FCC Chairman Ajit Pai proposed the creation of a comprehensive reassigned numbers database, addressing a significant compliance challenge under the TCPA. The TCPA’s prohibitions on the use of automatic telephone dialing systems (ATDS) allows calls to be made with the express consent of the recipient. However, as the Chairman noted in the press release announcing this proposal, millions of phone numbers are reassigned each year. Because businesses who have received prior express consent cannot rely on consumers to inform them of a reassignment, they risk violating the TCPA by placing any calls with an ATDS to those numbers after they have been reassigned.

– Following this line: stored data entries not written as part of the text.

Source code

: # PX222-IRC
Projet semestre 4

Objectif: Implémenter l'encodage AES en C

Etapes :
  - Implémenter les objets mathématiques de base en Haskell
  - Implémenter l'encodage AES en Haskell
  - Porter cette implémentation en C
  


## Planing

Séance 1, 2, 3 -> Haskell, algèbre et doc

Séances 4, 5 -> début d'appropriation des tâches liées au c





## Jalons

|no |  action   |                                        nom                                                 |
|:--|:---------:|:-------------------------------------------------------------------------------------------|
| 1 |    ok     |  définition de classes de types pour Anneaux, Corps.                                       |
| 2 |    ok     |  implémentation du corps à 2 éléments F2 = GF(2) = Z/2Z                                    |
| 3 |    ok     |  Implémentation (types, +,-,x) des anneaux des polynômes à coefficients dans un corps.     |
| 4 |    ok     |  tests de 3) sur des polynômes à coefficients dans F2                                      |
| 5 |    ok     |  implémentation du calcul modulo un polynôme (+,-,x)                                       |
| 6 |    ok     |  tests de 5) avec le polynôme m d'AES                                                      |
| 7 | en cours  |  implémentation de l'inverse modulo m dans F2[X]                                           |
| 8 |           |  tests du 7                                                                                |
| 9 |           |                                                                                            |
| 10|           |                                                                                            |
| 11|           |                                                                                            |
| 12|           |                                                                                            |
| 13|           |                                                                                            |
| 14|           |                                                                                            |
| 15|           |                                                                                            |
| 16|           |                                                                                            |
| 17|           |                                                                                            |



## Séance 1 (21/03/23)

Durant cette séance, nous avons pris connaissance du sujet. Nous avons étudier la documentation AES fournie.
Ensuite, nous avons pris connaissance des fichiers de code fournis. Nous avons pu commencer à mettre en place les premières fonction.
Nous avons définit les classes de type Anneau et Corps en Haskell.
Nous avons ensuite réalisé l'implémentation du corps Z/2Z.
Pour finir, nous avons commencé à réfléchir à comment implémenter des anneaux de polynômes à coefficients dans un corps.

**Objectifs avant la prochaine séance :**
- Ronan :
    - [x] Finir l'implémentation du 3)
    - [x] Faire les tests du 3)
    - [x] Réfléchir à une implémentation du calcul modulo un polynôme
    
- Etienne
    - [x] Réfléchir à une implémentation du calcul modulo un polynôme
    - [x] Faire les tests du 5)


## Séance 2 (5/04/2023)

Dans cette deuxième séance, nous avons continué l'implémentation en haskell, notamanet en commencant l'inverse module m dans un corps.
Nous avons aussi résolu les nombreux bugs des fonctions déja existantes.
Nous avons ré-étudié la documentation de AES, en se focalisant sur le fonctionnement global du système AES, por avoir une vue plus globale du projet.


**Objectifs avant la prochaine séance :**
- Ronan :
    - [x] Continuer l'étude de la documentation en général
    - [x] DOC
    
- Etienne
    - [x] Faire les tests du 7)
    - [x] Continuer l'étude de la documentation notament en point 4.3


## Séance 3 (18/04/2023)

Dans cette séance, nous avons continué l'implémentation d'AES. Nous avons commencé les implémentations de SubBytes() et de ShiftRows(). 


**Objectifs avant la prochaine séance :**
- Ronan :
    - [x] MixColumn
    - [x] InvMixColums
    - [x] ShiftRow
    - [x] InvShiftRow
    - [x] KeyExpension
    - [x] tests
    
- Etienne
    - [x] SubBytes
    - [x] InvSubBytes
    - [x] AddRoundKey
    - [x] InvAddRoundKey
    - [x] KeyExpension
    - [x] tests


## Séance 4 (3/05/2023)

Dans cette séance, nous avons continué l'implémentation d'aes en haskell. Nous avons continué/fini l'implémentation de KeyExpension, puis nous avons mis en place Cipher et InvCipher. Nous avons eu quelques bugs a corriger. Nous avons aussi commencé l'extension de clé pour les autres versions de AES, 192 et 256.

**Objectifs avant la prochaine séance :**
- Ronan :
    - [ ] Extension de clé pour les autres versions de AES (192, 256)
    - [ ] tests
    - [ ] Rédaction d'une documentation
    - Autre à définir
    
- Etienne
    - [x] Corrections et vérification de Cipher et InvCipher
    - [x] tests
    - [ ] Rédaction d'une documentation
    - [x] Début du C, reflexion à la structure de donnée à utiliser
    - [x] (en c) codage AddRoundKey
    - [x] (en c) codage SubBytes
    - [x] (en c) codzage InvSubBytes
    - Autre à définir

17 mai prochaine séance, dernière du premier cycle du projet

The Chairman’s press release and proposed order recognize this challenge and outline the establishment of a database of all phone numbers that have been permanently disconnected (and that are therefore eligible for reassignment). With a single, comprehensive, and authoritative repository for this information, business callers can check the database and determine whether a recipient’s number has become eligible for reassignment. This will allow callers to know before placing an ATDS call whether the consumer who consented to receive calls still holds that phone number—and thus whether the prior express consent is still valid.
If approved by the FCC, the proposed order would establish a database based on information provided by phone companies obtaining geographic numbers from the North American Numbering Plan. Voice providers would report all permanently disconnected numbers (i.e., numbers that have thus become eligible for reassignment) on a monthly basis. The draft order would also require an aging period of 45 days before permanently disconnected numbers may be reassigned, ensuring that eligible numbers will be in the database before reassignment occurs. An independent third-party administrator would be responsible for managing the data with funding assessed from voice providers.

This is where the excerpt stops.